--- START ---
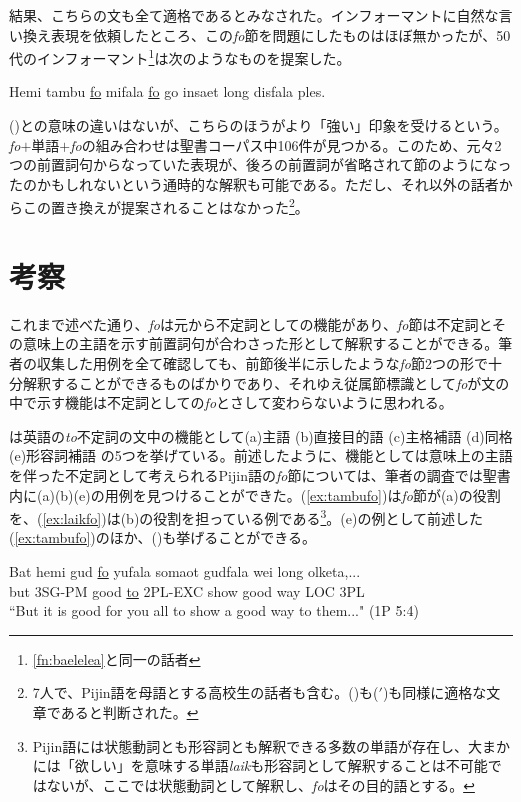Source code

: 結果、こちらの文も全て適格であるとみなされた。インフォーマントに自然な言い換え表現を依頼したところ、この\textit{fo}節を問題にしたものはほぼ無かったが、50代のインフォーマント\footnote{\ref{fn:baelelea}と同一の話者}は次のようなものを提案した。

\begin{exe}
 Hemi tambu \underline{fo} mifala \underline{fo} go insaet long disfala ples.
\end{exe}

()との意味の違いはないが、こちらのほうがより「強い」印象を受けるという。\textit{fo}$+$単語$+$\textit{fo}の組み合わせは聖書コーパス中106件が見つかる。このため、元々2つの前置詞句からなっていた表現が、後ろの前置詞が省略されて節のようになったのかもしれないという通時的な解釈も可能である。ただし、それ以外の話者からこの置き換えが提案されることはなかった\footnote{7人で、Pijin語を母語とする高校生の話者も含む。()も($'$)も同様に適格な文章であると判断された。}。
\section{考察}
これまで述べた通り、\textit{fo}は元から不定詞としての機能があり、\textit{fo}節は不定詞とその意味上の主語を示す前置詞句が合わさった形として解釈することができる。筆者の収集した用例を全て確認しても、前節後半に示したような\textit{fo}節2つの形で十分解釈することができるものばかりであり、それゆえ従属節標識として\textit{fo}が文の中で示す機能は不定詞としての\textit{fo}とさして変わらないように思われる。

\cite{english}は英語の\textit{to}不定詞の文中の機能として(a)主語 (b)直接目的語 (c)主格補語 (d)同格 (e)形容詞補語 の5つを挙げている。前述したように、機能としては意味上の主語を伴った不定詞として考えられるPijin語の\textit{fo}節については、筆者の調査では聖書内に(a)(b)(e)の用例を見つけることができた。(\ref{ex:tambufo})は\textit{fo}節が(a)の役割を、(\ref{ex:laikfo})は(b)の役割を担っている例である\footnote{Pijin語には状態動詞とも形容詞とも解釈できる多数の単語が存在し\cite[xvi]{dictionary}、大まかには「欲しい」を意味する単語\textit{laik}も形容詞として解釈することは不可能ではないが、ここでは状態動詞として解釈し、\textit{fo}はその目的語とする。
}。(e)の例として前述した(\ref{ex:tambufo})のほか、()も挙げることができる。

\begin{exe}
  \ex
  \gll Bat hemi gud \underline{fo} yufala somaot gudfala wei long olketa,...\\
  but 3SG-PM good \underline{to} 2PL-EXC show good way LOC 3PL\\
  \glt ``But it is good for you all to show a good way to them..." (1P 5:4)
\end{exe}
--- END ---
• TASK BRIEF
Once you find the line with "long disfala ples." in the entries above, output it and each line after it up to and including the line with "()との意味の違いはないが、", and nothing else.

• ANSWER TO THIS EXERCISE
 Hemi tambu \underline{fo} mifala \underline{fo} go insaet long disfala ples.
\end{exe}

()との意味の違いはないが、こちらのほうがより「強い」印象を受けるという。\textit{fo}$+$単語$+$\textit{fo}の組み合わせは聖書コーパス中106件が見つかる。このため、元々2つの前置詞句からなっていた表現が、後ろの前置詞が省略されて節のようになったのかもしれないという通時的な解釈も可能である。ただし、それ以外の話者からこの置き換えが提案されることはなかった\footnote{7人で、Pijin語を母語とする高校生の話者も含む。()も($'$)も同様に適格な文章であると判断された。}。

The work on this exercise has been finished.